= GOAL OF THE EXERCISE =
Lines holding the word "saying" must be located in the listing below and copied.

------ SUPPLIED DATA ------

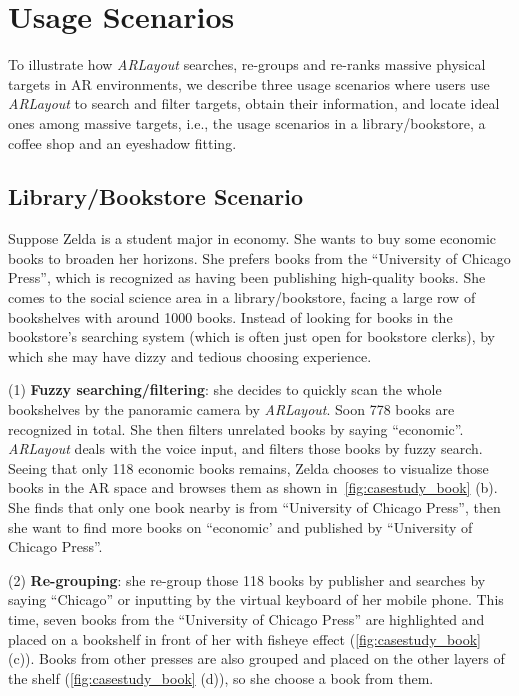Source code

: 
\section{Usage Scenarios}

To illustrate how \textit{ARLayout} searches, re-groups and re-ranks massive physical targets
in AR environments,
we describe three usage scenarios where users use \textit{ARLayout} to
search and filter targets, obtain their information, and locate
ideal ones among massive targets,
i.e., the usage scenarios in a library/bookstore, a coffee shop and an eyeshadow fitting.

\subsection{Library/Bookstore Scenario}

Suppose Zelda is a student major in economy.
She wants to buy some economic books to broaden her horizons.
She prefers books from the ``University of Chicago Press'',
which is recognized as having been publishing high-quality books.
She comes to the social science area in a library/bookstore,
facing a large row of bookshelves with around 1000 books.
Instead of looking for books in the bookstore's searching system (which is often just
open for bookstore clerks),
by which she may have dizzy and tedious choosing experience.

(1) \textbf{Fuzzy searching/filtering}: she decides to quickly scan the whole bookshelves by the panoramic camera by \textit{ARLayout}.
Soon 778 books are recognized in total.
She then filters unrelated books by saying ``economic''.
\textit{ARLayout} deals with the voice input, and filters those books by fuzzy search.
Seeing that only 118 economic books remains, Zelda chooses to visualize those books
in the AR space and browses them as shown in~\autoref{fig:casestudy_book} (b).
She finds that only one book nearby is from ``University of Chicago Press'',
then she want to find more books on ``economic' and published by ``University of Chicago Press''.

(2) \textbf{Re-grouping}: she re-group those 118 books by publisher and searches by saying ``Chicago''
or inputting by the virtual keyboard of her mobile phone.
This time, seven books from the ``University of Chicago Press'' are highlighted and
placed on a bookshelf in front of her with fisheye effect (\autoref{fig:casestudy_book} (c)).
Books from other presses are also grouped and placed on the other layers of the
shelf (\autoref{fig:casestudy_book} (d)), so she choose a book from them.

------

= TASK SOLUTION =
She then filters unrelated books by saying ``economic''.
(2) \textbf{Re-grouping}: she re-group those 118 books by publisher and searches by saying ``Chicago''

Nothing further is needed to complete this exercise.